Details of the Functions

[LCAI-FUNC-VVU.1]

func ValidAndVerifiedUnbonding(trusted LightBlock, untrusted LightBlock) Result
  • Conditions are identical to [LCV-FUNC-VALID.2] except the precondition "trusted.Header.Time > now - trustingPeriod" is substituted with
    • trusted.Header.Time > now - UnbondingPeriod

[LCAI-FUNC-NONVALID.1]

func violatesTMValidity(ref Header, ev Header) boolean
  • Implementation remarks
    • checks whether the evidence header ev violates the validity property of Tendermint Consensus, by checking agains a reference header
  • Expected precondition
    • ref.Height == ev.Height
  • Expected postcondition
    • returns evaluation of the following disjunction
      LCAI-NONVALID-OUTPUT.1 ==
      ref.ValidatorsHash != ev.ValidatorsHash or
      ref.NextValidatorsHash != ev.NextValidatorsHash or
      ref.ConsensusHash != ev.ConsensusHash or
      ref.AppHash != ev.AppHash or
      ref.LastResultsHash != ev.LastResultsHash
func IsolateAmnesiaAttacker(ev LightClientAttackEvidence, bc Blockchain) []ValidatorAddress 
  • Implementation remarks TODO: What should we do here? Refer to the accountability doc?
  • Expected postcondition TODO: What should we do here? Refer to the accountability doc?
func RoundOf(commit Commit) []ValidatorAddress 
  • Expected precondition
    • commit is well-formed. In particular all votes are from the same round r.
  • Expected postcondition
    • returns round r that is encoded in all the votes of the commit
func Signers(commit Commit) []ValidatorAddress 
  • Expected postcondition
    • returns all validator addresses in commit
func Addresses(vals Validator[]) ValidatorAddress[]
  • Expected postcondition
    • returns all validator addresses in vals

Part V - Completeness

As discussed in the beginning of this document, an attack boils down to creating and signing Tendermint consensus messages in deviation from the Tendermint consensus algorithm rules. The main function isolateMisbehavingProcesses distinguishes three kinds of wrongly signing messages, namely,

  • lunatic: signing invalid blocks
  • equivocation: double-signing valid blocks in the same consensus round
  • amnesia: signing conflicting blocks in different consensus rounds, without having seen a quorum of messages that would have allowed to do so.

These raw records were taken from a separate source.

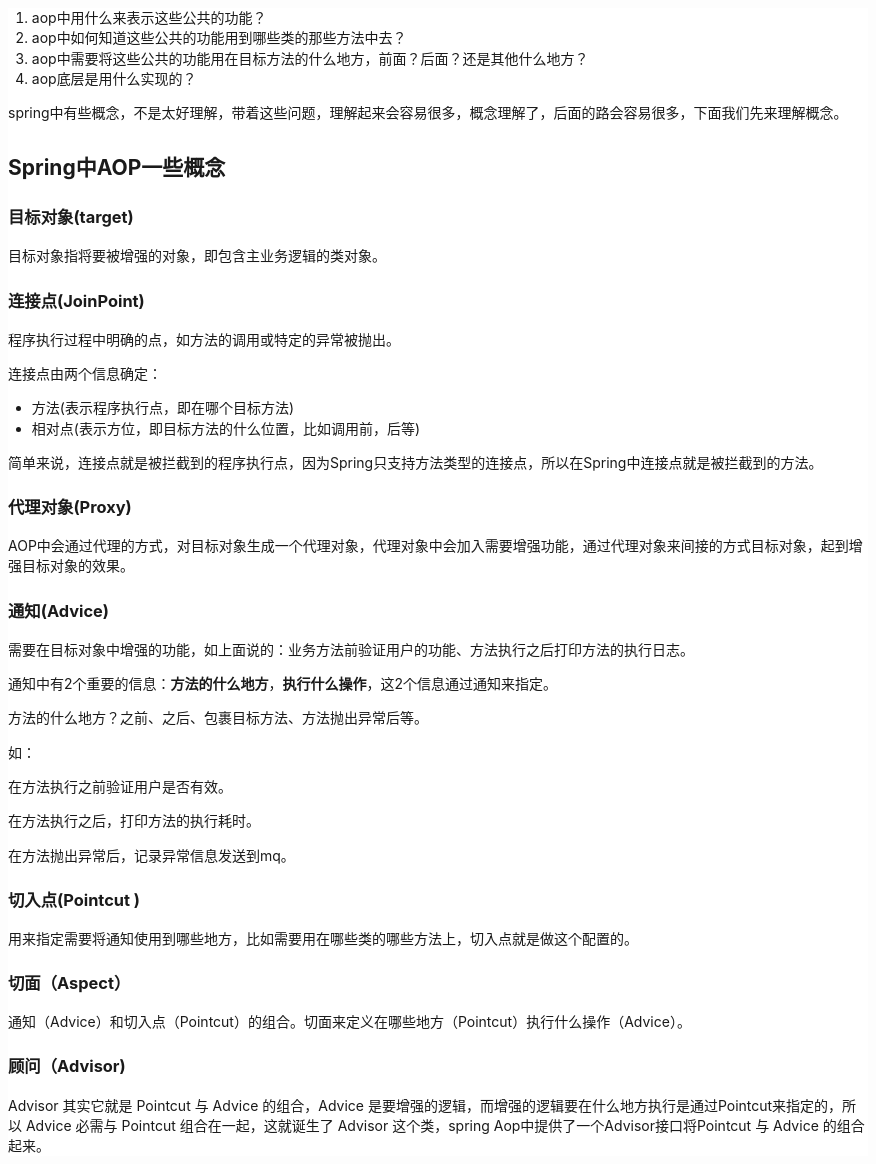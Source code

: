 1. aop中用什么来表示这些公共的功能？
2. aop中如何知道这些公共的功能用到哪些类的那些方法中去？
3. aop中需要将这些公共的功能用在目标方法的什么地方，前面？后面？还是其他什么地方？
4. aop底层是用什么实现的？

spring中有些概念，不是太好理解，带着这些问题，理解起来会容易很多，概念理解了，后面的路会容易很多，下面我们先来理解概念。

## Spring中AOP一些概念

### 目标对象(target)

目标对象指将要被增强的对象，即包含主业务逻辑的类对象。

### 连接点(JoinPoint)

程序执行过程中明确的点，如方法的调用或特定的异常被抛出。

连接点由两个信息确定：

- 方法(表示程序执行点，即在哪个目标方法)
- 相对点(表示方位，即目标方法的什么位置，比如调用前，后等)

简单来说，连接点就是被拦截到的程序执行点，因为Spring只支持方法类型的连接点，所以在Spring中连接点就是被拦截到的方法。

### 代理对象(Proxy)

AOP中会通过代理的方式，对目标对象生成一个代理对象，代理对象中会加入需要增强功能，通过代理对象来间接的方式目标对象，起到增强目标对象的效果。

### 通知(Advice)

需要在目标对象中增强的功能，如上面说的：业务方法前验证用户的功能、方法执行之后打印方法的执行日志。

通知中有2个重要的信息：**方法的什么地方**，**执行什么操作**，这2个信息通过通知来指定。

方法的什么地方？之前、之后、包裹目标方法、方法抛出异常后等。

如：

在方法执行之前验证用户是否有效。

在方法执行之后，打印方法的执行耗时。

在方法抛出异常后，记录异常信息发送到mq。

### 切入点(Pointcut )

用来指定需要将通知使用到哪些地方，比如需要用在哪些类的哪些方法上，切入点就是做这个配置的。

### 切面（Aspect）

通知（Advice）和切入点（Pointcut）的组合。切面来定义在哪些地方（Pointcut）执行什么操作（Advice）。

### 顾问（Advisor)

Advisor 其实它就是 Pointcut 与 Advice 的组合，Advice 是要增强的逻辑，而增强的逻辑要在什么地方执行是通过Pointcut来指定的，所以 Advice 必需与 Pointcut 组合在一起，这就诞生了 Advisor 这个类，spring Aop中提供了一个Advisor接口将Pointcut 与 Advice 的组合起来。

The question is whether this captures all attacks. First observe that the first checking in isolateMisbehavingProcesses is violatesTMValidity. It takes care of lunatic attacks. If this check passes, that is, if violatesTMValidity returns FALSE this means that [FN-NONVALID-OUTPUT] evaluates to false, which implies that ref.ValidatorsHash = ev.ValidatorsHash. Hence after violatesTMValidity, all the involved validators are the ones from the blockchain. It is thus sufficient to analyze one instance of Tendermint consensus with a fixed group membership (set of validators). Also it is sufficient to consider two different valid consensus values, that is, binary consensus.

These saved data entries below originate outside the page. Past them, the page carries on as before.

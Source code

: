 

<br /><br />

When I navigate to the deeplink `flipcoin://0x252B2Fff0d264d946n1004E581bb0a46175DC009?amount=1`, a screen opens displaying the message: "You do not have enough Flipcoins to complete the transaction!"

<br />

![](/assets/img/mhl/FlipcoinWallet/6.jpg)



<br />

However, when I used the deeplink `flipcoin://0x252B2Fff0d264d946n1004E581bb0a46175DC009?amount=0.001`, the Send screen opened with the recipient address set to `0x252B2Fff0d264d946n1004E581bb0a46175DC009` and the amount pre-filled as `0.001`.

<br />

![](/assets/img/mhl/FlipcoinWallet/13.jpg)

TODO we have analyzed Tendermint consensus with TLA+ and have accompanied Galois in an independent study of the protocol based on Ivy proofs.

References

[supervisor] The specification of the light client supervisor.

[verification] The specification of the light client verification protocol

[detection] The specification of the light client attack detection mechanism.